Verteidigungs-Staatsekretär Hartmann
„Russische Seite unterscheidet nicht zwischen Frieden, Krise und Krieg“

10 min
Verteidigung als gesamtgesellschaftliche Ausgabe: Sebastian Hartmann beim Rundschau-Interview.

Verteidigung als gesamtgesellschaftliche Ausgabe: Sebastian Hartmann beim Rundschau-Interview.

Deutliche Worte von Sebastian Hartmannn (SPD), Parlamentarischer Staatsekretär im Verteidigungsministerium: „Die Bundeswehr muss also bereits jetzt in der Lage sein, das Nato-Bündnis zu verteidigen", sagt er vor dem Hintergrund der russischen Aufrüstung.

Die Ukraine steht in ihrem Verteidigungskrieg gegen Russland unter hohem Druck. Dabei erleben wir, dass Russland vor allem unglaubliche Massen an Waffen einsetzt. Reicht unsere Hilfe für die Ukraine aus?

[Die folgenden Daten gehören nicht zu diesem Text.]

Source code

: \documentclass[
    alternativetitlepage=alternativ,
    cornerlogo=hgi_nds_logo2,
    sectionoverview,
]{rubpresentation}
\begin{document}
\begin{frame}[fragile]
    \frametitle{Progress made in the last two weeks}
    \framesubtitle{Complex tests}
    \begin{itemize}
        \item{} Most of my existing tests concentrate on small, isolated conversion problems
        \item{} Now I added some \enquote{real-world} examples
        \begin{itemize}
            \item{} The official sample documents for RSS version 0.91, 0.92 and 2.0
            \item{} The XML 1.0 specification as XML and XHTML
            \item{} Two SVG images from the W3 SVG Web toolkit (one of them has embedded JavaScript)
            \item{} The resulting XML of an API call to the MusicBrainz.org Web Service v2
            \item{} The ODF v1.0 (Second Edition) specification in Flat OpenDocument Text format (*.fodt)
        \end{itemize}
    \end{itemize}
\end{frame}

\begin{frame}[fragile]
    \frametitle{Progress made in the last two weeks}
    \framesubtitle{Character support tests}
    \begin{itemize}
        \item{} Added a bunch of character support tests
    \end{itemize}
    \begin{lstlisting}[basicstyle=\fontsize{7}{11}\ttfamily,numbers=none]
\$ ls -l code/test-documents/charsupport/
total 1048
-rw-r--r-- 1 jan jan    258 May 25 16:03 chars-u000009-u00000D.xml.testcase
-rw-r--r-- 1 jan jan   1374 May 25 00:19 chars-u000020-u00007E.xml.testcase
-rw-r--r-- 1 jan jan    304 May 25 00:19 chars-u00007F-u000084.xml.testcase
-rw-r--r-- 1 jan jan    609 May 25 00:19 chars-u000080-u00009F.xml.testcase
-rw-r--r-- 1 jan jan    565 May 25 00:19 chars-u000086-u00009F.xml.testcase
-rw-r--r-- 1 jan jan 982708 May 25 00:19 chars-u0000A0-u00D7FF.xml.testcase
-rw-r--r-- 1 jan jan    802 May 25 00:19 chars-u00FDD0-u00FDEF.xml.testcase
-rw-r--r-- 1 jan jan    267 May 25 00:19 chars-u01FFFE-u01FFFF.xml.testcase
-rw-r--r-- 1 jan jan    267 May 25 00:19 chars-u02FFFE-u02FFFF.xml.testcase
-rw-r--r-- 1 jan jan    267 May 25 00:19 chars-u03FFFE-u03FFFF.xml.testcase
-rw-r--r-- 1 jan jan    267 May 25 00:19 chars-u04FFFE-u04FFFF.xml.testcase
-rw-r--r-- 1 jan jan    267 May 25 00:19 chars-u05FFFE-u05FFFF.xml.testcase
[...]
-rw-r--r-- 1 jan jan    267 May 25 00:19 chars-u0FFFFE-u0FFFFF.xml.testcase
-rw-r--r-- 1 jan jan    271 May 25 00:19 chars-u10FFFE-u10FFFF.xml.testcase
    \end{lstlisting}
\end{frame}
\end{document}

Schon in den letzten Jahren haben die russischen Angreifer militärische Gewalt absolut rücksichtslos angewendet und einen enormen Kräfteeinsatz betrieben – und trotzdem hat es die Ukraine geschafft, sich tapfer zu verteidigen. Das liegt am klaren Verteidigungswillen der ukrainischen Gesellschaft. Dazu kommen unsere Lieferungen und Unterstützungsbeiträge bis hin zur Luftverteidigung. Aktuell erleben wir eine Massierung russischer Angriffe auf die zivile Infrastruktur, um Städte in der Winterzeit unbewohnbar zu machen. Zugleich wird versucht, Frontstellungen zu durchbrechen. Trotzdem: Russland hat es mit seiner sogenannten Spezialoperation seit Jahren eben nicht geschafft, innerhalb weniger Wochen zu siegen.

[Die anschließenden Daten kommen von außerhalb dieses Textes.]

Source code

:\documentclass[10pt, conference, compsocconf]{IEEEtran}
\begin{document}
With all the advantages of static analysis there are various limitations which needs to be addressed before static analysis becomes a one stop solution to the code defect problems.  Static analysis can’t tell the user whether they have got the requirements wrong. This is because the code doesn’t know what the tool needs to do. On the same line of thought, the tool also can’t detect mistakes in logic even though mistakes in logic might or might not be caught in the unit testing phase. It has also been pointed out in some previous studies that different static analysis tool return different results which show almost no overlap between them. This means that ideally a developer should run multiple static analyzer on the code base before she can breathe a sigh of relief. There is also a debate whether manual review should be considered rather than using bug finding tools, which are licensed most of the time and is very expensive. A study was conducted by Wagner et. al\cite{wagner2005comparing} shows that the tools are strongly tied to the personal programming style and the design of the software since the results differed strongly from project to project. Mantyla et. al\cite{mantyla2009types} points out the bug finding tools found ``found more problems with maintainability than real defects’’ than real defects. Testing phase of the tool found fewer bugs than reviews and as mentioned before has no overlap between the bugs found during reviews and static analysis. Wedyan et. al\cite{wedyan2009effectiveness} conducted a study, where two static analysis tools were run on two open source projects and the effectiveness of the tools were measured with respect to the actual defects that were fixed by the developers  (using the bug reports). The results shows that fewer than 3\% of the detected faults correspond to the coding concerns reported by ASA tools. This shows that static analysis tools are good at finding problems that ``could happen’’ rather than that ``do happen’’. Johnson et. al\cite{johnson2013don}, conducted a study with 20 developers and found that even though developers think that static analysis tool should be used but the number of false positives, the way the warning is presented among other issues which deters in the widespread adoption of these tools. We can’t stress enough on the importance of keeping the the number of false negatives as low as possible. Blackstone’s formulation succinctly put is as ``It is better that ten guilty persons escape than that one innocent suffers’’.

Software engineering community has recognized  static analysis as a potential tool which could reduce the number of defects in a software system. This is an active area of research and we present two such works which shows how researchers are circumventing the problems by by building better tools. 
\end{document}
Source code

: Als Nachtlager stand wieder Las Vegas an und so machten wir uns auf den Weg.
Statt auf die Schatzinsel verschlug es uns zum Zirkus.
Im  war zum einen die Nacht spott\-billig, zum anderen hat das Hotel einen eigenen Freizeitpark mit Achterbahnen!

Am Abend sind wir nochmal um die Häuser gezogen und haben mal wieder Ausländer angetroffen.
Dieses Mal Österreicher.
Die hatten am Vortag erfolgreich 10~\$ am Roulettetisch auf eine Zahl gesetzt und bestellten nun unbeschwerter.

Wir Deutschen erhöhen unseren finanziellen Beitrag, so auch die aktuelle Entscheidung des Bundestages und wir haben mit den amerikanischen Verbündeten Wege gefunden, sehr zügig Material in die Ukraine zu liefern. Zudem helfen wir der Ukraine, ihre Rüstungsindustrie auszulasten. Wir müssen viel tun und die Ukraine weiter unterstützen, damit sie in eine Position der Stärke kommt, um eine Entscheidung zu ihren Konditionen zu erreichen.

Beschaffen wir die richtigen Systeme? Auf russischer Seite beobachtet man: Das ist nicht besonders teuer und präzise, was sie einsetzen – es ist vor allem viel.

Natürlich hat sich die russische Seite umgestellt. Sie setzt auf unbemannte Systeme, auch mit zugelieferter Technologie aus dem Iran. Sie setzt darauf, westliche Embargos zu umgehen und möglichst viel selbst zu produzieren. Ein erheblicher Teil dieser Produktion wird nicht an die Front geführt, sondern einlagert, und man darf fragen: wofür eigentlich? Daraus ergibt sich eine Ableitung für die Nato: Wir müssen auch in der Lage sein, unsere Lager zu füllen. Russland hat seine Technologie und sein Beschaffungswesen verändert, wir tun es auch. Wir haben also zwei Herausforderungen zugleich: Der Ukraine zu helfen und zugleich Russland davon abzuhalten, auch nur den Versuch zu machen, einen Fuß auf Nato-Territorium zu setzen – egal wo, vom äußerten Nordosten bis zum Süden des Bündnisgebiets. Es geht um die Abschreckung eines Aggressors.

Konkret nachgefragt: Allein an der ukrainischen Front setzt Russland 900 Einweg-Drohnen pro Tag ein, sogenannte Loitering Munition. Die Bundeswehr kauft jetzt auch solche Systeme. Wie viele?

Ich darf Ihnen keine konkrete Zahl nennen, ich sage nur: Wir setzen stets auf das, was aktuell am Markt verfügbar ist. Es wird heute nicht das System sein, dass in zwei oder drei Jahren zur Anwendung kommen würde, wenn wir angegriffen würden – wovon wir Russland ja abhalten wollen. Wir sehen an den Fronten in der Ukraine Innovationszyklen von zum Teil wenigen Wochen. Entsprechend müssen wir unser Beschaffungssystem ändern. Dass wir schneller geworden sind, zeigt das Beispiel unserer neuen Drohnenabwehrtruppe, offiziell: Schnelles Reaktionselement. Wir haben die in kürzester Zeit auf die Beine gestellt und konnten damit schon Verbündete in Belgien und Dänemark unterstützen. Das war eine Frage der Beschaffung, aber auch der Ausbildung. Wir sind wirklich schneller geworden.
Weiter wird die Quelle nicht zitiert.